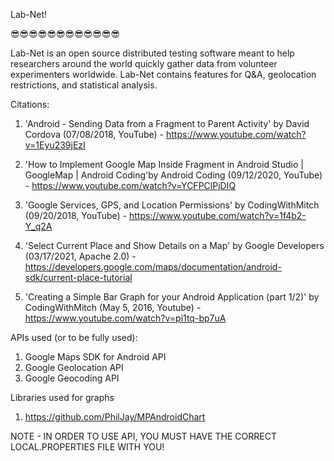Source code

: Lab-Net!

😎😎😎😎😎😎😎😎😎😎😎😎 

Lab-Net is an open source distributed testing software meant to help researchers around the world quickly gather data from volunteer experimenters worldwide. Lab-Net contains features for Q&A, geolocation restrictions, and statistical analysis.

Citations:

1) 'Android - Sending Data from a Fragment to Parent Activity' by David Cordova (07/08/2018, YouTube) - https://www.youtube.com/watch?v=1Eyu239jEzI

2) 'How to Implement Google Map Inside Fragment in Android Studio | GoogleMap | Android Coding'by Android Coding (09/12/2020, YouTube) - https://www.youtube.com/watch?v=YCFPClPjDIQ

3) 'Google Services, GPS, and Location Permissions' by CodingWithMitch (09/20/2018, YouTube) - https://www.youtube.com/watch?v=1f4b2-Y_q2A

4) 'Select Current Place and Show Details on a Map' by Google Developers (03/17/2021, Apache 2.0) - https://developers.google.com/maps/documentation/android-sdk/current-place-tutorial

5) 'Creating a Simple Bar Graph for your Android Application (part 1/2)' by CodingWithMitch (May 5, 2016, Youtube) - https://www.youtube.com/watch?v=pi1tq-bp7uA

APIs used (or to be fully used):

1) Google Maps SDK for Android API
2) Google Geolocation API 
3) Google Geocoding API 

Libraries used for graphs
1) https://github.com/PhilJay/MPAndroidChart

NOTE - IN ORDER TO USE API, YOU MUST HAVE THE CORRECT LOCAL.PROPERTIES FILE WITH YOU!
+===+
TASK: Write out the lines of the material above exactly, from its first line through the line that contains "3) 'Google Services, GPS, and", so that no picture appears in the copy.

TASK ANSWER:
Source code

: Lab-Net!

😎😎😎😎😎😎😎😎😎😎😎😎 

Lab-Net is an open source distributed testing software meant to help researchers around the world quickly gather data from volunteer experimenters worldwide. Lab-Net contains features for Q&A, geolocation restrictions, and statistical analysis.

Citations:

1) 'Android - Sending Data from a Fragment to Parent Activity' by David Cordova (07/08/2018, YouTube) - https://www.youtube.com/watch?v=1Eyu239jEzI

2) 'How to Implement Google Map Inside Fragment in Android Studio | GoogleMap | Android Coding'by Android Coding (09/12/2020, YouTube) - https://www.youtube.com/watch?v=YCFPClPjDIQ

3) 'Google Services, GPS, and Location Permissions' by CodingWithMitch (09/20/2018, YouTube) - https://www.youtube.com/watch?v=1f4b2-Y_q2A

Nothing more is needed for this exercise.